Me gustan las gotas de agua (los gatitos también lo saben). Me gustan porque no tienen grietas, porque nunca se fracturan. La gota permanece pulcra, entera, hasta el instante en que, ¡plaf!, agotada se estrella en el suelo. Por ello, los artistas y los gatitos lo saben, los creadores deben permanecer sin estrellarse en el piso. Los artistas deben, como Michelle, levitar, sin dejar de estar en el suelo. Porque lo que los artistas hacen es llover bendiciones para el pueblo. Ella, cuando canta, abre su pecho y muestra su corazón. Lo hace con la generosidad con que las tiucas y chinitas también obsequian su canto.
El miércoles fue como si estuviese en un parque, como si en el parque de San Sebastián me sentara, a mitad de la tarde, y sintiera el viento, y el canto de las aves tocara mi espíritu. Ah, qué sabroso sentí cuando el aleteo de Michelle refrescó la gruta donde el corazón, incansable, levanta un pie y luego el otro, en un ritmo que recuerda el ritual de las primeras danzas, la flama de los primeros cantos.

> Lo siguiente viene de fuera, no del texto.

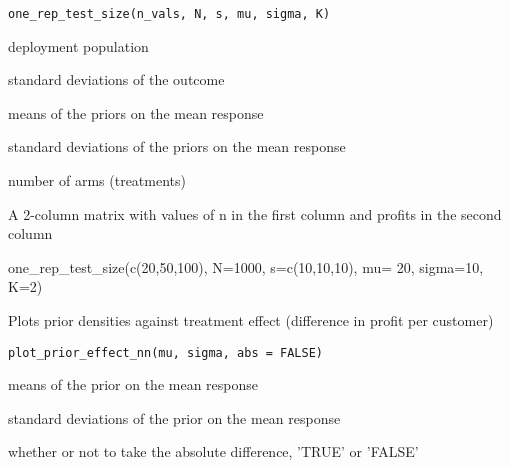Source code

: \documentclass[a4paper]{book}
\begin{document}
%
\begin{Usage}
\begin{verbatim}
one_rep_test_size(n_vals, N, s, mu, sigma, K)
\end{verbatim}
\end{Usage}
%
\begin{Arguments}
\begin{ldescription}
\item[\code{N}] deployment population

\item[\code{s}] standard deviations of the outcome

\item[\code{mu}] means of the priors on the mean response

\item[\code{sigma}] standard deviations of the priors on the mean response

\item[\code{K}] number of arms (treatments)
\end{ldescription}
\end{Arguments}
%
\begin{Value}
A 2-column matrix with values of n in the first column and profits in the second column
\end{Value}
%
\begin{Examples}
\begin{ExampleCode}
one_rep_test_size(c(20,50,100), N=1000, s=c(10,10,10), mu= 20, sigma=10, K=2)
\end{ExampleCode}
\end{Examples}
%
\begin{Description}\relax
Plots prior densities against treatment effect (difference in profit per customer)
\end{Description}
%
\begin{Usage}
\begin{verbatim}
plot_prior_effect_nn(mu, sigma, abs = FALSE)
\end{verbatim}
\end{Usage}
%
\begin{Arguments}
\begin{ldescription}
\item[\code{mu}] means of the prior on the mean response

\item[\code{sigma}] standard deviations of the prior on the mean response

\item[\code{abs}] whether or not to take the absolute difference, 'TRUE' or 'FALSE'
\end{ldescription}
\end{Arguments}
\end{document}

Lorena Michelle Aguirre es una gota de agua, de agua limpia. Es una niña bella, hasta el momento sin grietas, ni fracturas. Ojalá, Dios permita, siga siendo pasillo, puerta abierta. ¿Qué se necesita para volar los más altos cielos? Constancia, disciplina, entrega. Michelle debe estudiar mucho, que su voz encuentre la mejor senda. Hay todavía algunas notas que, tercas ovejas, ¡rebeldes!, quieren salirse del redil. ¡Ah, qué atrevidas! Lorena puede ser una de las más grandes cantantes del mundo, su sonrisa limpia, su carácter sencillo, así lo auguran. Constancia, disciplina, entrega, sin torcer la senda. Ya está en edad de encontrar el hilo de su identidad, de su voz propia, de su propuesta.

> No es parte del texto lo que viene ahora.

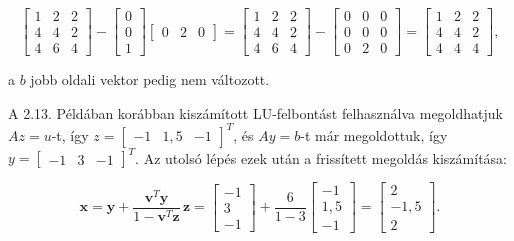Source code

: \documentclass[
  magyar,
  11pt]{article}
\providecommand{\boldsymbol}[1]{\mathbf{#1}}
\begin{document}
\[\begin{bmatrix} 1 & 2 & 2 \\ 4 & 4 & 2 \\ 4 & 6 & 4 \end{bmatrix} - \begin{bmatrix} 0 \\ 0 \\ 1 \end{bmatrix} \begin{bmatrix} 0 & 2 & 0 \end{bmatrix} = \begin{bmatrix} 1 & 2 & 2 \\ 4 & 4 & 2 \\ 4 & 6 & 4 \end{bmatrix} - \begin{bmatrix} 0 & 0 & 0 \\ 0 & 0 & 0 \\ 0 & 2 & 0 \end{bmatrix} = \begin{bmatrix} 1 & 2 & 2 \\ 4 & 4 & 2 \\ 4 & 4 & 4 \end{bmatrix},\]

a \(b\) jobb oldali vektor pedig nem változott.

A 2.13. Példában korábban kiszámított LU-felbontást felhasználva
megoldhatjuk \(Az = u\)-t, így
\(z = \begin{bmatrix} -1 & 1{,}5 & -1 \end{bmatrix}^T\), és \(Ay = b\)-t
már megoldottuk, így
\(y = \begin{bmatrix} -1 & 3 & -1 \end{bmatrix}^T\). Az utolsó lépés
ezek után a frissített megoldás kiszámítása:

\[\boldsymbol{x} = \boldsymbol{y} + \frac{\boldsymbol{v}^T \boldsymbol{y}}{1 - \boldsymbol{v}^T \boldsymbol{z}} \, \boldsymbol{z} = \begin{bmatrix} -1 \\ 3 \\ -1 \end{bmatrix} + \frac{6}{1 - 3} \begin{bmatrix} -1 \\ 1{,}5 \\ -1 \end{bmatrix} = \begin{bmatrix} 2 \\ -1{,}5 \\ 2 \end{bmatrix}.\]
\end{document}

El viernes de la semana pasada, ella pasó a mi oficina y me dijo que cantaría en el Festival de Graduación que organizó el Centro de Asistencia Infantil del DIF, de Comitán. El miércoles, temprano, dejé los pendientes de la oficina y acudí al Teatro, me senté (ya lo dije) como si me sentara en el parque, cerré tantito los ojos y escuché la voz de esa tiuca que toca el corazón como si el sonido fuese agua, gota de agua limpia, sin grietas ni fracturas; gota entera, así, panzudita en su base y delgada en la parte superior. Michelle llovió y, se sabe, cuando la lluvia cae sobre la milpa, ésta crece alta, espigada, llena de oros, sin escombros.
¡Me gustan las gotas de agua!, de agua limpia. Los gatitos lo saben.